Friday, September 20, 2024

Congressman, Open Access Guru Spar Over Internet Publishing

US Representative John Conyers (D-MI) is on the defensive regarding legislation that would prevent the public posting of taxpayer funded scientific research on the Internet. Opponents argue the bill is a step back for science and that the powers that be behind it are shilling for the paper publishing industry.

Conyers has been sparring against Lawrence Lessig, a Stanford professor with a lot of digital clout, on the Huffington Post about the measure. He argues the bill, as the title of it implies, protects copyrights and peer reviews while repealing a provision slipped into another bill in the middle of the night that wouldn’t receive proper debate.

That provision, backed by Lessig, 33 Nobel prize winners, and the National Institutes of Health, would ensure the public has open access to all taxpayer funded research. While Conyers is crying foul on procedural grounds and arguing that late-night addition can’t be supported just because one happens to like the intent, Lessig and company are noting that the cosponsors of the bill all have received twice as much money in campaign contributions from the paper publishing industry than others.

At the same time, Lessig is promoting his donor strike, a movement to get donors to withhold contributions until Congress reforms the campaign finance system.

Conyers’ opponents on this issue argue that disallowing public posting results in taxpayers paying for research twice, and that opening up that research will exponentially increase the rate of scientific growth while helping the medical industry access the latest research on treating illnesses.
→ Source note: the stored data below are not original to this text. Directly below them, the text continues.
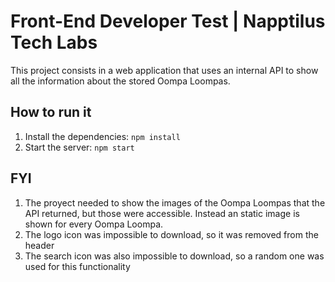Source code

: # Front-End Developer Test | Napptilus Tech Labs 

This project consists in a web application that uses an internal API to show all the information about the stored Oompa Loompas.

## How to run it

1. Install the dependencies: `npm install`
2. Start the server: `npm start`

## FYI
1. The proyect needed to show the images of the Oompa Loompas that the API returned, but those were accessible. Instead an static image is shown for every Oompa Loompa.
2. The logo icon was impossible to download, so it was removed from the header
3. The search icon was also impossible to download, so a random one was used for this functionality
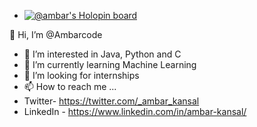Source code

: - [![@ambar's Holopin board](https://holopin.me/ambar)](https://holopin.io/@ambar)

👋 Hi, I’m @Ambarcode
- 👀 I’m interested in Java, Python and C
- 🌱 I’m currently learning Machine Learning
- 💞️ I’m looking for internships
- 📫 How to reach me ...
-  Twitter- https://twitter.com/_ambar_kansal
-  LinkedIn - https://www.linkedin.com/in/ambar-kansal/

<!---
Ambarcode/Ambarcode is a ✨ special ✨ repository because its `README.md` (this file) appears on your GitHub profile.
You can click the Preview link to take a look at your changes.
--->
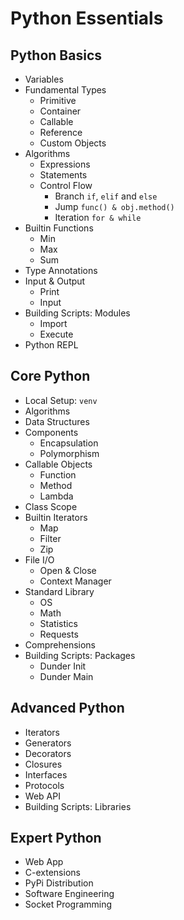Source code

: # Python Essentials

## Python Basics
- Variables
- Fundamental Types
	- Primitive
	- Container
	- Callable
	- Reference
	- Custom Objects
- Algorithms
	- Expressions
	- Statements
	- Control Flow
		- Branch `if`, `elif` and `else`
		- Jump `func() & obj.method()`
		- Iteration `for & while`
- Builtin Functions
	- Min
	- Max
	- Sum
- Type Annotations
- Input & Output
	- Print
	- Input
- Building Scripts: Modules
	- Import
	- Execute
- Python REPL

## Core Python
- Local Setup: `venv`
- Algorithms
- Data Structures
- Components
	- Encapsulation
	- Polymorphism
- Callable Objects
	- Function
	- Method
	- Lambda
- Class Scope
- Builtin Iterators
	- Map
	- Filter
	- Zip
- File I/O
	- Open & Close
	- Context Manager
- Standard Library
	- OS
	- Math
	- Statistics
	- Requests
- Comprehensions
- Building Scripts: Packages
	- Dunder Init
	- Dunder Main

## Advanced Python
- Iterators
- Generators
- Decorators
- Closures
- Interfaces
- Protocols
- Web API
- Building Scripts: Libraries

## Expert Python
- Web App
- C-extensions
- PyPi Distribution
- Software Engineering
- Socket Programming
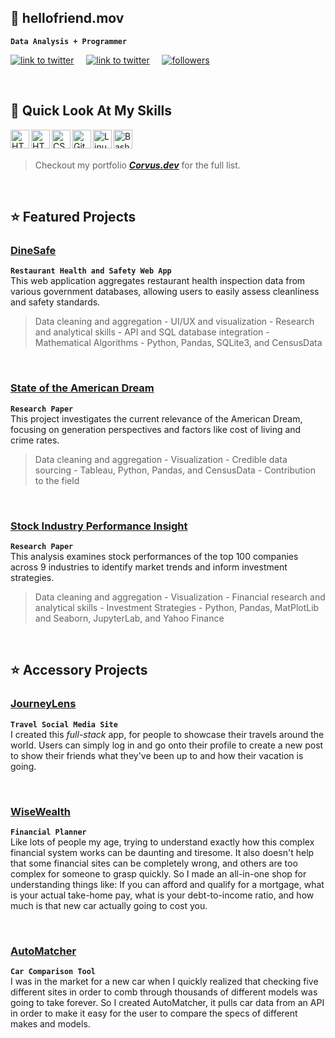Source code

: ## 🤖 hellofriend.mov

**`Data Analysis + Programmer`**

   <p align="left">
	   <a target="_blank" href="https://www.linkedin.com/in/giovanni-squillace-42813a22b/">
		   <img  alt="link to twitter" title="Follow me on Twitter" src="https://custom-icon-badges.demolab.com/badge/-LinkedIn-1c82ef?style=for-the-badge&logo=icons8-linkedin737373"/></a>
	   &nbsp;&nbsp;&nbsp;
	   <a target="_blank" href="https://twitter.com/Corvus_JSDev">
		   <img alt="link to twitter" title="Follow me on Twitter" src="https://custom-icon-badges.demolab.com/badge/-Twitter-5ab0f7?style=for-the-badge&logo=icons8-twitterx2"/></a>
	   &nbsp;&nbsp;&nbsp;
	   <a target="_blank" href="https://github.com/Corvus-JSDev?tab=followers">
		   <img alt="followers" title="Follow me on GitHub" src="https://custom-icon-badges.demolab.com/badge/-Follow_Me-3b4042?style=for-the-badge&logo=github"/></a> 
   </p>


<br>

## 🔨 Quick Look At My Skills

<img align="left" alt="HTML" width="30px" title="Tableau" src="https://nextviewconsulting.com/sites/default/files/styles/large/public/icons/logo-tableau-cirkel.png?itok=CsAZTLUk" />

<img align="left" alt="HTML" width="30px" title="Python" src="https://cdn.jsdelivr.net/gh/devicons/devicon/icons/python/python-original.svg" />
 
<img align="left" alt="CSS" width="30px" title="Pandas (python)" src="https://cdn.jsdelivr.net/gh/devicons/devicon/icons/pandas/pandas-original-wordmark.svg" />

<img align="left" alt="Git" width="30px" title="Git" src="https://cdn.jsdelivr.net/gh/devicons/devicon/icons/git/git-original.svg" />

<img align="left" alt="Linux" width="30px" title="Linux CLI" src="https://cdn.jsdelivr.net/gh/devicons/devicon/icons/linux/linux-original.svg" />

<img align="left" alt="Bash" width="30px" title="Bash Scripting" src="https://cdn.jsdelivr.net/gh/devicons/devicon/icons/bash/bash-original.svg" />

<br> <br>

> Checkout my portfolio ***[Corvus.dev](https://giovanni-squillace-portfolio.netlify.app)*** for the full list.




<br>

## ⭐ Featured Projects

### <a href="https://github.com/Corvus-JSDev/restaurants_health_and_safety_app"> DineSafe </a>

**`Restaurant Health and Safety Web App`** <br>
This web application aggregates restaurant health inspection data from various government databases, allowing users to easily assess cleanliness and safety standards.
> Data cleaning and aggregation - UI/UX and visualization - Research and analytical skills - API and SQL database integration - Mathematical Algorithms - Python, Pandas, SQLite3, and CensusData

<br>

### <a href="https://github.com/Corvus-JSDev/Is-the-American-Dream-Dead-Research-Paper-"> State of the American Dream </a>

**`Research Paper`** <br>
This project investigates the current relevance of the American Dream, focusing on generation perspectives and factors like cost of living and crime rates.
> Data cleaning and aggregation - Visualization - Credible data sourcing - Tableau, Python, Pandas, and CensusData - Contribution to the field

<br>

### <a href="https://github.com/Corvus-JSDev/Data_Analysis___Company_And_Industry_Stock_Performance"> Stock Industry Performance Insight </a>

**`Research Paper`** <br>
This analysis examines stock performances of the top 100 companies across 9 industries to identify market trends and inform investment strategies.
> Data cleaning and aggregation - Visualization - Financial research and analytical skills - Investment Strategies - Python, Pandas, MatPlotLib and Seaborn, JupyterLab, and Yahoo Finance

<br>

## ⭐ Accessory Projects

### <a href="https://github.com/Corvus-JSDev/JourneyLens/tree/main">JourneyLens</a>

**`Travel Social Media Site`** <br>
I created this *full-stack* app, for people to showcase their travels around the world. Users can simply log in and go onto their profile to create a new post to show their friends what they've been up to and how their vacation is going.

<br>

### <a href="https://github.com/Corvus-JSDev/WiseWealth">WiseWealth</a> 

**`Financial Planner`** <br>
Like lots of people my age, trying to understand exactly how this complex financial system works can be daunting and tiresome. It also doesn't help that some financial sites can be completely wrong, and others are too complex for someone to grasp quickly. So I made an all-in-one shop for understanding things like: If you can afford and qualify for a mortgage, what is your actual take-home pay, what is your debt-to-income ratio, and how much is that new car actually going to cost you.

<br>

### <a href="https://github.com/Corvus-JSDev/AutoMatcher">AutoMatcher</a> 


**`Car Comparison Tool`** <br>
I was in the market for a new car when I quickly realized that checking five different sites in order to comb through thousands of different models was going to take forever. So I created AutoMatcher, it pulls car data from an API in order to make it easy for the user to compare the specs of different makes and models.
Conyers has argued that publishers rely on subscriptions to fund the peer review process that creates better, more credible collections of research. Scientific journals typically reward good science with publishing (e.g., the researchers typically are paid with a publishing credit, not money).

Conyers has come out swinging on this from a defensive viewpoint, but his argument isn’t holding water. Besides that the public shouldn’t have to pay for something twice, nothing bars scientists from waiting a year to publish research publicly. Further, the argument that publishers would no longer have incentive to peer review and publish research collections is specious at best. The peer review is what creates the value of the research, not the copyright, and presumably nothing would prevent publishers from selling their own peer-reviewed packages, which would create value for the science consumer in that he wouldn’t have to sift through the masses of poor research out there.